Search on for cause of chaotic drop in stocks
By Stevenson Jacobs and Bernard Condon
Associated Press
NEW YORK — Regulators and Wall Street officials went through millions of trades one by one yesterday and canceled thousands as they sought to explain a record plunge in the stock market, undo damage and keep it from happening again.
It wasn't clear how long the laborious process would take or if it would even solve the mystery behind Thursday's harrowing trading session that saw the Dow Jones industrial average fall hundreds of points and then recover, all in a matter of minutes.

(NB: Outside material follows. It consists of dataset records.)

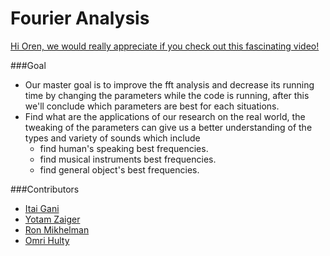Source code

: # Fourier Analysis

[Hi Oren, we would really appreciate if you check out this fascinating video!](https://www.youtube.com/watch?v=dQw4w9WgXcQ)

###Goal

- Our master goal is to improve the fft analysis and decrease its running time by changing the parameters while the code is running, after this we'll conclude which parameters are best for each situations.
- Find what are the applications of our research on the real world, the tweaking of the parameters can give us a better understanding of the types and variety of sounds which include
  - find human's speaking best frequencies.
  - find musical instruments best frequencies.
  - find general object's best frequencies.


###Contributors
- [Itai Gani](https://github.com/ItaiGani)
- [Yotam Zaiger](https://github.com/YotamZaiger1)
- [Ron Mikhelman](https://github.com/yeahBOYYYYY)
- [Omri Hulty](https://github.com/omrihhh)
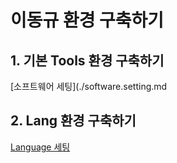 # 이동규 환경 구축하기

## 1. 기본 Tools 환경 구축하기

[소프트웨어 세팅](./software.setting.md

## 2. Lang 환경 구축하기

[Language 세팅](./lang.setting.md) 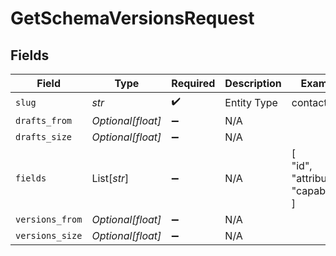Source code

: # GetSchemaVersionsRequest


## Fields

| Field                                 | Type                                  | Required                              | Description                           | Example                               |
| ------------------------------------- | ------------------------------------- | ------------------------------------- | ------------------------------------- | ------------------------------------- |
| `slug`                                | *str*                                 | :heavy_check_mark:                    | Entity Type                           | contact                               |
| `drafts_from`                         | *Optional[float]*                     | :heavy_minus_sign:                    | N/A                                   |                                       |
| `drafts_size`                         | *Optional[float]*                     | :heavy_minus_sign:                    | N/A                                   |                                       |
| `fields`                              | List[*str*]                           | :heavy_minus_sign:                    | N/A                                   | [<br/>"id",<br/>"attributes",<br/>"capabilites"<br/>] |
| `versions_from`                       | *Optional[float]*                     | :heavy_minus_sign:                    | N/A                                   |                                       |
| `versions_size`                       | *Optional[float]*                     | :heavy_minus_sign:                    | N/A                                   |                                       |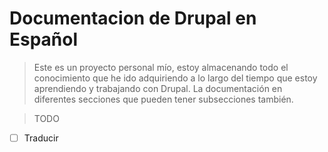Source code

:# Documentacion de Drupal en Español

> Este es un proyecto personal mío, estoy almacenando todo el conocimiento que he ido adquiriendo a lo largo del tiempo que estoy aprendiendo y trabajando con Drupal.
> La documentación en diferentes secciones que pueden tener subsecciones también.

> TODO

- [ ] Traducir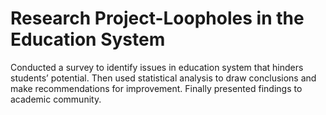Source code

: # Research Project-Loopholes in the Education System
Conducted a survey to identify issues in education system that hinders students’ potential. Then used statistical analysis to draw conclusions and make recommendations for improvement. Finally presented findings to academic community. 
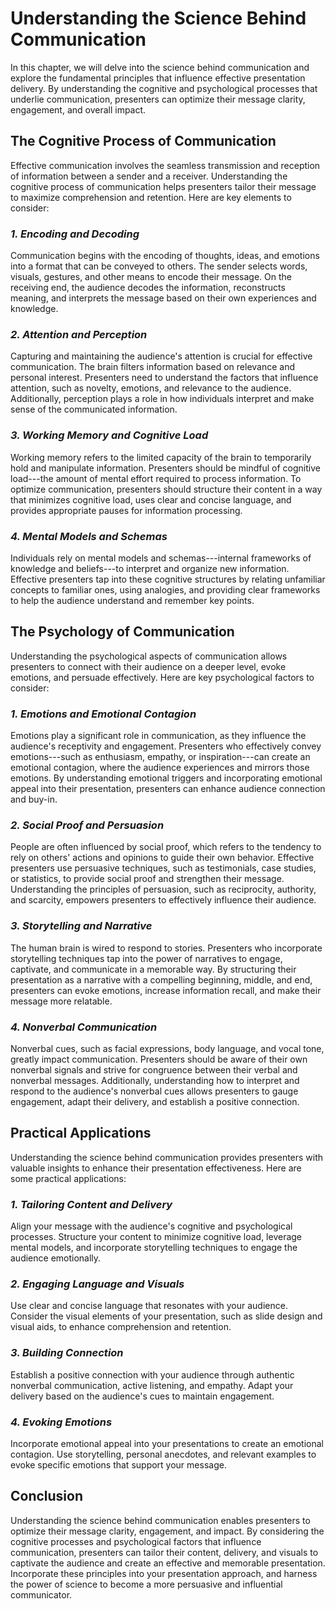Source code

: Understanding the Science Behind Communication
=======================================================

In this chapter, we will delve into the science behind communication and explore the fundamental principles that influence effective presentation delivery. By understanding the cognitive and psychological processes that underlie communication, presenters can optimize their message clarity, engagement, and overall impact.

**The Cognitive Process of Communication**
------------------------------------------

Effective communication involves the seamless transmission and reception of information between a sender and a receiver. Understanding the cognitive process of communication helps presenters tailor their message to maximize comprehension and retention. Here are key elements to consider:

### *1. Encoding and Decoding*

Communication begins with the encoding of thoughts, ideas, and emotions into a format that can be conveyed to others. The sender selects words, visuals, gestures, and other means to encode their message. On the receiving end, the audience decodes the information, reconstructs meaning, and interprets the message based on their own experiences and knowledge.

### *2. Attention and Perception*

Capturing and maintaining the audience's attention is crucial for effective communication. The brain filters information based on relevance and personal interest. Presenters need to understand the factors that influence attention, such as novelty, emotions, and relevance to the audience. Additionally, perception plays a role in how individuals interpret and make sense of the communicated information.

### *3. Working Memory and Cognitive Load*

Working memory refers to the limited capacity of the brain to temporarily hold and manipulate information. Presenters should be mindful of cognitive load---the amount of mental effort required to process information. To optimize communication, presenters should structure their content in a way that minimizes cognitive load, uses clear and concise language, and provides appropriate pauses for information processing.

### *4. Mental Models and Schemas*

Individuals rely on mental models and schemas---internal frameworks of knowledge and beliefs---to interpret and organize new information. Effective presenters tap into these cognitive structures by relating unfamiliar concepts to familiar ones, using analogies, and providing clear frameworks to help the audience understand and remember key points.

**The Psychology of Communication**
-----------------------------------

Understanding the psychological aspects of communication allows presenters to connect with their audience on a deeper level, evoke emotions, and persuade effectively. Here are key psychological factors to consider:

### *1. Emotions and Emotional Contagion*

Emotions play a significant role in communication, as they influence the audience's receptivity and engagement. Presenters who effectively convey emotions---such as enthusiasm, empathy, or inspiration---can create an emotional contagion, where the audience experiences and mirrors those emotions. By understanding emotional triggers and incorporating emotional appeal into their presentation, presenters can enhance audience connection and buy-in.

### *2. Social Proof and Persuasion*

People are often influenced by social proof, which refers to the tendency to rely on others' actions and opinions to guide their own behavior. Effective presenters use persuasive techniques, such as testimonials, case studies, or statistics, to provide social proof and strengthen their message. Understanding the principles of persuasion, such as reciprocity, authority, and scarcity, empowers presenters to effectively influence their audience.

### *3. Storytelling and Narrative*

The human brain is wired to respond to stories. Presenters who incorporate storytelling techniques tap into the power of narratives to engage, captivate, and communicate in a memorable way. By structuring their presentation as a narrative with a compelling beginning, middle, and end, presenters can evoke emotions, increase information recall, and make their message more relatable.

### *4. Nonverbal Communication*

Nonverbal cues, such as facial expressions, body language, and vocal tone, greatly impact communication. Presenters should be aware of their own nonverbal signals and strive for congruence between their verbal and nonverbal messages. Additionally, understanding how to interpret and respond to the audience's nonverbal cues allows presenters to gauge engagement, adapt their delivery, and establish a positive connection.

**Practical Applications**
--------------------------

Understanding the science behind communication provides presenters with valuable insights to enhance their presentation effectiveness. Here are some practical applications:

### *1. Tailoring Content and Delivery*

Align your message with the audience's cognitive and psychological processes. Structure your content to minimize cognitive load, leverage mental models, and incorporate storytelling techniques to engage the audience emotionally.

### *2. Engaging Language and Visuals*

Use clear and concise language that resonates with your audience. Consider the visual elements of your presentation, such as slide design and visual aids, to enhance comprehension and retention.

### *3. Building Connection*

Establish a positive connection with your audience through authentic nonverbal communication, active listening, and empathy. Adapt your delivery based on the audience's cues to maintain engagement.

### *4. Evoking Emotions*

Incorporate emotional appeal into your presentations to create an emotional contagion. Use storytelling, personal anecdotes, and relevant examples to evoke specific emotions that support your message.

**Conclusion**
--------------

Understanding the science behind communication enables presenters to optimize their message clarity, engagement, and impact. By considering the cognitive processes and psychological factors that influence communication, presenters can tailor their content, delivery, and visuals to captivate the audience and create an effective and memorable presentation. Incorporate these principles into your presentation approach, and harness the power of science to become a more persuasive and influential communicator.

The chaotic slide — some stocks briefly fell to near zero — brought back memories of the darkest days of the financial crisis.
The Securities and Exchange Commission and the Commodity Futures Trading Commission were investigating but on the day after, there were more questions than answers:
• Did a single trader mistakenly punch in the wrong number of shares when making a sell order, maybe mistyping "billion" instead of "million" and setting off a market-wide panic that at one point pulled the Dow down almost 1,000 points?
• Did high-speed computerized trading systems that are supposed to make markets work smoothly go haywire, sending stocks into a nosedive?
• Most important to anyone with money in the stock market: Could it happen again?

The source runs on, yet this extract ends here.